La laïcité en danger
La laïcité a été malmenée ces derniers temps, jusqu’à être son antagonisme pur : utilisée afin de prétendre empêcher l’exercice d’un culte particulier. On comprend que nos socialos soient chamboulés, mais on espérait qu’ils reprennent leur esprit.
Alors qu’est donc la laïcité ? Ce n’est pas une valeur, ni morale, ni absolue, mais un principe qui s’enracine dans l’histoire ; une société multi-cultuelle s’expose à des conflits entre les adeptes de religions différentes et la laïcité a émergé comme moyen d’apaiser ces conflits. On reconnaît ici la nécessité de la démarche rationnelle exposée précédemment : critique d’une société non sécularisée, recherches de solutions, et établissement d’un principe pour résoudre le problème. D’une part l’état ne favorise aucune religion, et n’en reconnaît donc pas ; la séparation de l’état et de l’église assure que la loi séculière s’impose à tous à égalité. D’autre part, l’état garantit la liberté de culte : cela autorise la pratique d’une religion sans craindre les intégristes des autres cultes.

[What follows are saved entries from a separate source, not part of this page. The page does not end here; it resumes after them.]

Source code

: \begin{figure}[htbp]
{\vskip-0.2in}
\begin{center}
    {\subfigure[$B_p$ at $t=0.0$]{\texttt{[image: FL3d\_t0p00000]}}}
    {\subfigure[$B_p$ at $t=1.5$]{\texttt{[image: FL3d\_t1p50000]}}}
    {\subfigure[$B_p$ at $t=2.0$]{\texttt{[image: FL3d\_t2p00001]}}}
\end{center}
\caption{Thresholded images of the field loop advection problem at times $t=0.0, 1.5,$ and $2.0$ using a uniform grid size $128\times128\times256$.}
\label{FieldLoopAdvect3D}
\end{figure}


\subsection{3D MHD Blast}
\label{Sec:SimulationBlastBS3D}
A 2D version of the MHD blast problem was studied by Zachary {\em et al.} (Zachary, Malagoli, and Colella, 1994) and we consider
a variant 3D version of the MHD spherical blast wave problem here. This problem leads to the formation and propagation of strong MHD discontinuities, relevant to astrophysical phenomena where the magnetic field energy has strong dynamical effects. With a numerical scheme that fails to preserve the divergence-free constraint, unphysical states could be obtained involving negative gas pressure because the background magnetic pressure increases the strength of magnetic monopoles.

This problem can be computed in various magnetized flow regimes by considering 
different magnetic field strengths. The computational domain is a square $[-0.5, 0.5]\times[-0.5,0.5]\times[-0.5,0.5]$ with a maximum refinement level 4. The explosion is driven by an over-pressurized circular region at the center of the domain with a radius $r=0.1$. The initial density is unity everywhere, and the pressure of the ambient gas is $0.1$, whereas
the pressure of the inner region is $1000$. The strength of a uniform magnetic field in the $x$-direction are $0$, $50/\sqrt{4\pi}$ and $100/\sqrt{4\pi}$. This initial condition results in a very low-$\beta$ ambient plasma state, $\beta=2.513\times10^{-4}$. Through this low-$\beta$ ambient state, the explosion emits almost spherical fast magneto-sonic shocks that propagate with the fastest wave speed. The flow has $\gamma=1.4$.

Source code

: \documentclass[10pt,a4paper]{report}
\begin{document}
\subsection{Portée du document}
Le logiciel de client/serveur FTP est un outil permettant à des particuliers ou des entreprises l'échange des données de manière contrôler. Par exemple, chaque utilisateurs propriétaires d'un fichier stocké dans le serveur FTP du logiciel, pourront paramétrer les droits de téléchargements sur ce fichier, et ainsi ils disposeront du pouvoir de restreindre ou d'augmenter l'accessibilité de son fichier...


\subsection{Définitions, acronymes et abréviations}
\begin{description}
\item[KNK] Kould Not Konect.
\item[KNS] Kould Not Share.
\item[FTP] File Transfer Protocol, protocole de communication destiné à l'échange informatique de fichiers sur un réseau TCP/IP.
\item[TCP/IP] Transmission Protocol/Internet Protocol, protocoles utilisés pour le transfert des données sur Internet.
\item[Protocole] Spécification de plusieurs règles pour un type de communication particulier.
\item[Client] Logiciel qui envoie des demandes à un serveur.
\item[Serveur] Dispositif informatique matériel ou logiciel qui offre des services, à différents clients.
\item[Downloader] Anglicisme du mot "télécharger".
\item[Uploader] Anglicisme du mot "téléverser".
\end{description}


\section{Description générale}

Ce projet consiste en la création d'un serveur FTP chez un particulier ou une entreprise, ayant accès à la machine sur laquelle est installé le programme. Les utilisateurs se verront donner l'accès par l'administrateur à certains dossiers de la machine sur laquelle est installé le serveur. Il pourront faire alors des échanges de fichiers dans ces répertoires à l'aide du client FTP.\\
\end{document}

À cette définition de la laïcité s’est greffée ce qu’on peut appeler une véritable religion. Celle-ci n’a pas de divinité au sens strict, mais consiste en une foi, une croyance en la primauté de la tolérance envers les autres religions, ou un refus absolu des religions selon le cas. On comprend bien qu’à cette foi laïque, il est facile de greffer une morale, comme un ensemble de valeurs dites républicaines. Il s’agit bien ici de reconstituer une religion avec son ersatz de divinité, la république, et son dogme, la morale laïque.

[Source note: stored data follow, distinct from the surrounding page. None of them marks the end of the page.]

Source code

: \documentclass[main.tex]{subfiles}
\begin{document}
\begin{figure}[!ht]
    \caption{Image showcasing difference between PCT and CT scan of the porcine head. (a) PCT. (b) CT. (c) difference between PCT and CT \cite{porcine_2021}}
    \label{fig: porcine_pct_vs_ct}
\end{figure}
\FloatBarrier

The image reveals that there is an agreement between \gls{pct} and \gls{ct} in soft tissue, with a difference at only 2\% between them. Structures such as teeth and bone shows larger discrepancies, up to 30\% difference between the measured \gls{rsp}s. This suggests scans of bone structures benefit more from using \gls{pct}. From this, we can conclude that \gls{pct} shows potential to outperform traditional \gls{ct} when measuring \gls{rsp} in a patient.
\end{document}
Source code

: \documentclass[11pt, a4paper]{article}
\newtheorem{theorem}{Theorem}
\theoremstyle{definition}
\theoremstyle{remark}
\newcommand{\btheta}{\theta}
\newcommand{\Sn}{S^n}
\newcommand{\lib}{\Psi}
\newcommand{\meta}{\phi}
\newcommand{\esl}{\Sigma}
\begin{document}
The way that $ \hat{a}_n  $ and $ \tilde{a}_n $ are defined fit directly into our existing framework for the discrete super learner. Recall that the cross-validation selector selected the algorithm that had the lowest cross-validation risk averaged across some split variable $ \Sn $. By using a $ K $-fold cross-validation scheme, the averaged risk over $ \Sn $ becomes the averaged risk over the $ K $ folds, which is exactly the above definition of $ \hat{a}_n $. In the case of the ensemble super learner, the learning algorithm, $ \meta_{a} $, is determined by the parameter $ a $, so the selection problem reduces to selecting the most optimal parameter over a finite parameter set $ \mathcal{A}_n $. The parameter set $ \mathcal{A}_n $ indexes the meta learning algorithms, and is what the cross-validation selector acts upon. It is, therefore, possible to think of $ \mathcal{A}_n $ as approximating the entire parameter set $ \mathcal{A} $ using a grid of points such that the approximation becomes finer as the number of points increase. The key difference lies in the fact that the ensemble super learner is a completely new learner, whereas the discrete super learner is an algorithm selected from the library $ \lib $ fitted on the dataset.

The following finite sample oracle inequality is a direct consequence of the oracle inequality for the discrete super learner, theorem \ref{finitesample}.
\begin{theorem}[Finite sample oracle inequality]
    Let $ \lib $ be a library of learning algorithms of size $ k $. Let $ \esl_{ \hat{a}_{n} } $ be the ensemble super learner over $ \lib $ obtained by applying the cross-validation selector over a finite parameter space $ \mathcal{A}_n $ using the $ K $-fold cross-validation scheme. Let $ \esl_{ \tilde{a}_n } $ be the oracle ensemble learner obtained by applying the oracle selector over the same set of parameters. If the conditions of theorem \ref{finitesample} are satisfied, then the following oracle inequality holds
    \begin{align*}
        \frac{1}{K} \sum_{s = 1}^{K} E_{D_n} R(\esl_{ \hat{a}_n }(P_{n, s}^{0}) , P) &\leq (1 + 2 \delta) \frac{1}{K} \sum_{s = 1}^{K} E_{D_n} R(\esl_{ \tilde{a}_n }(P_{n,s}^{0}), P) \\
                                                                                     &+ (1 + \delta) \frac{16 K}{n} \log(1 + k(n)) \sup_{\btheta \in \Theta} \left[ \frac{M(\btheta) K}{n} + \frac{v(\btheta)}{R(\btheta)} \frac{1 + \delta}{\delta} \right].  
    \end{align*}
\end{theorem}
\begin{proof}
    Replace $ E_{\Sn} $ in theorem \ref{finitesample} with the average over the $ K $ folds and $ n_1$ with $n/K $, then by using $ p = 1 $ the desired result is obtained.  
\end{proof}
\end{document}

Cette religion devient religion d’état. Une absurdité qui renie le principe de laïcité. Par la confusion qu’entretiennent les socialos entre le principe de laïcité et la foi laïque, ils exposent le principe à sa remise en cause par le biais de la foi. Ils sont eux-mêmes les fossoyeurs de la laïcité.
Repenser l’instruction civique
L’enseignement à l’école d’une morale, laïque ou non, à prétention universelle ou non, est donc une aberration. C’est un projet réactionnaire par essence, et dangereux dans son application car la tâche de définir ce qui sera moral ou non sera soumise à toutes les pressions.

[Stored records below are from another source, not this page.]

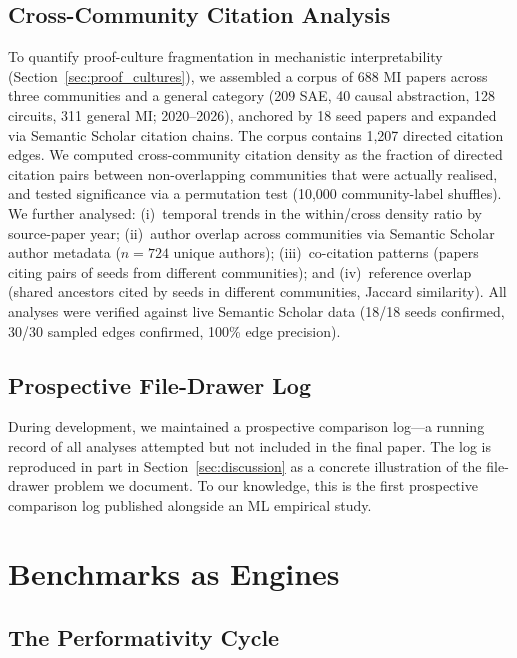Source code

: \documentclass{article}
\begin{document}
\subsection{Cross-Community Citation Analysis}

To quantify proof-culture fragmentation in mechanistic interpretability (Section~\ref{sec:proof_cultures}), we assembled a corpus of 688 MI papers across three communities and a general category (209 SAE, 40 causal abstraction, 128 circuits, 311 general MI; 2020--2026), anchored by 18 seed papers and expanded via Semantic Scholar citation chains. The corpus contains 1,207 directed citation edges. We computed cross-community citation density as the fraction of directed citation pairs between non-overlapping communities that were actually realised, and tested significance via a permutation test (10,000 community-label shuffles). We further analysed: (i)~temporal trends in the within/cross density ratio by source-paper year; (ii)~author overlap across communities via Semantic Scholar author metadata ($n = 724$ unique authors); (iii)~co-citation patterns (papers citing pairs of seeds from different communities); and (iv)~reference overlap (shared ancestors cited by seeds in different communities, Jaccard similarity). All analyses were verified against live Semantic Scholar data (18/18 seeds confirmed, 30/30 sampled edges confirmed, 100\% edge precision).

\subsection{Prospective File-Drawer Log}

During development, we maintained a prospective comparison log---a running record of all analyses attempted but not included in the final paper. The log is reproduced in part in Section~\ref{sec:discussion} as a concrete illustration of the file-drawer problem we document. To our knowledge, this is the first prospective comparison log published alongside an ML empirical study.

\section{Benchmarks as Engines}
\label{sec:performativity}

\subsection{The Performativity Cycle}
\end{document}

Un véritable projet progressiste, visant à l’émancipation, aurait été de mettre en place l’instruction civique au collège, afin de former le futur citoyen, et d’introduire la philosophie politique au lycée, avec une grande part accordée au débat critique des idées entre les élèves après des lectures des auteurs qui ont fondé les principes de nos sociétés actuelles : les antiques pour l’émergence des républiques et des démocraties, ceux du XVIème, pour leur pensée critique radicale, jusqu’aux lumières qui ont préparé nos sociétés modernes, et en terminant par les contemporains pour traiter des totalitarismes et s’exercer à la critique de nos institutions actuelles. Tout ceci, bien entendu, avec une contextualisation historique des auteurs, y compris de nos sociétés contemporaines.
¹ Je prends comme définition celle du petit Robert : « Ensemble des règles de conduite considérées comme bonnes de façon absolue ».